* Exercise instructions
Copy the lines below verbatim, but only from the line containing "- [React Query" through the end of the data.

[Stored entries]
====

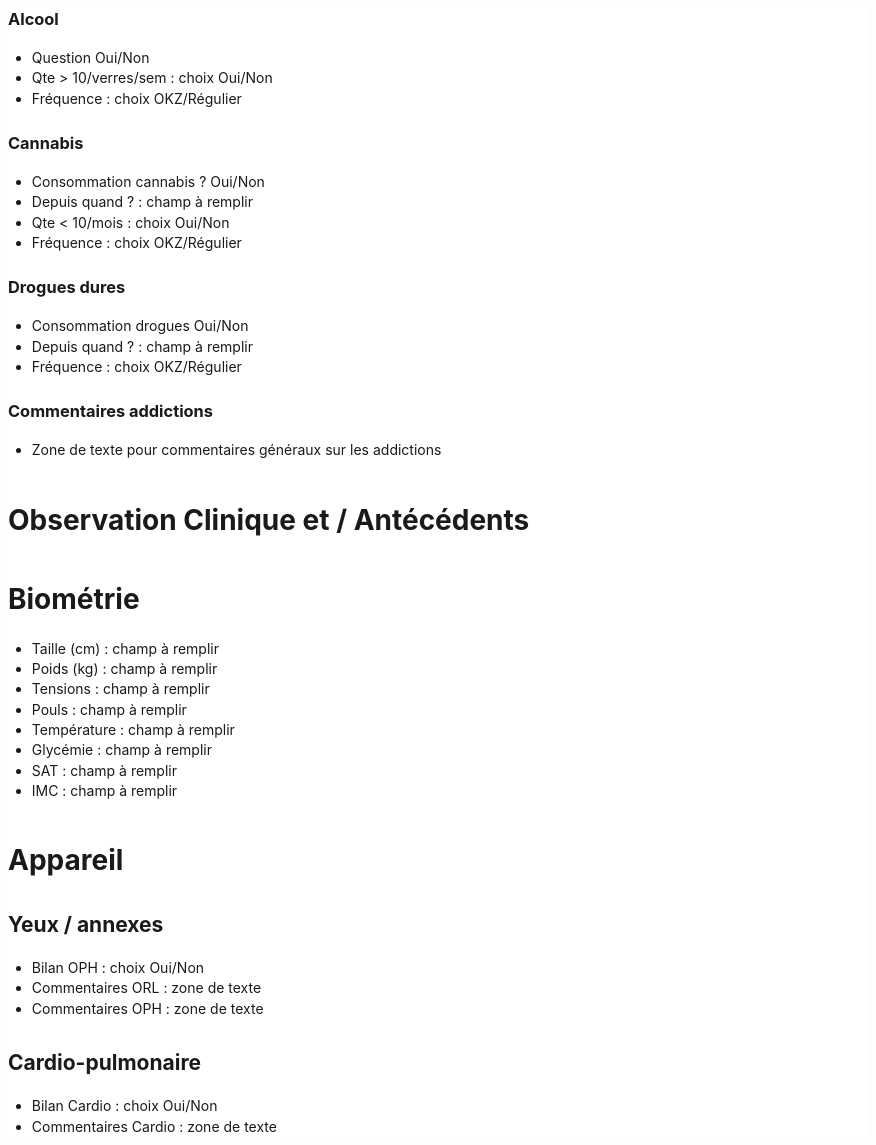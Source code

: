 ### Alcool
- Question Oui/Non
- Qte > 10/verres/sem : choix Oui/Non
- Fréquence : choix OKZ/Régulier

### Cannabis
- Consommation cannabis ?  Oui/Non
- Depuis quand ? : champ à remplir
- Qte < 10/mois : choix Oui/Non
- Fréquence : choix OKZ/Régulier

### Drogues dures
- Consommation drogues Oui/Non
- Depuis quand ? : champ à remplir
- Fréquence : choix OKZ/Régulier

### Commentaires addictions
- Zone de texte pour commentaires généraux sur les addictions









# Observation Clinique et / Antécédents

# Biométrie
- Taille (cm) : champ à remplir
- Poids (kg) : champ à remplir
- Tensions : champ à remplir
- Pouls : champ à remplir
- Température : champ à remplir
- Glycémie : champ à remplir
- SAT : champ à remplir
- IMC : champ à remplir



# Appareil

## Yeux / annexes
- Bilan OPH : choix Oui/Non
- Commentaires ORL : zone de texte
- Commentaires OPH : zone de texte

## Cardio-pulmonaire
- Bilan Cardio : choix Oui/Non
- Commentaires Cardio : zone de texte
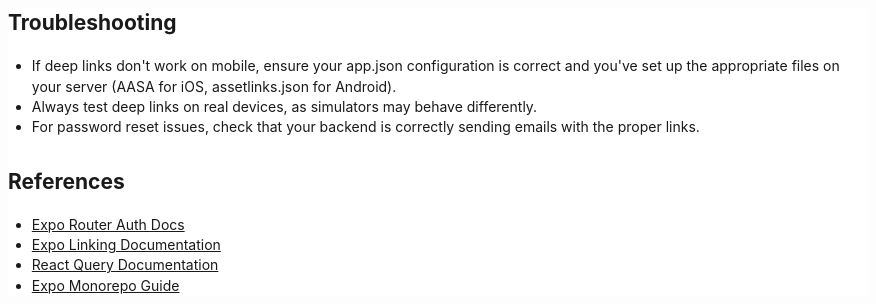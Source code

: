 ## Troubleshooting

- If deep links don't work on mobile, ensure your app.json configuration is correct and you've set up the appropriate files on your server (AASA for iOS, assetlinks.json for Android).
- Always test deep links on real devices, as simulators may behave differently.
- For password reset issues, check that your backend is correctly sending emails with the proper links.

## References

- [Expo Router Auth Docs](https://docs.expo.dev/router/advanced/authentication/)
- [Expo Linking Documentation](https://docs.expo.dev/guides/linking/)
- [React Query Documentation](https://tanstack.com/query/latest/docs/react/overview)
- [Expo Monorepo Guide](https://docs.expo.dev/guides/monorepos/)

====

* Response to the exercise
- [React Query Documentation](https://tanstack.com/query/latest/docs/react/overview)
- [Expo Monorepo Guide](https://docs.expo.dev/guides/monorepos/)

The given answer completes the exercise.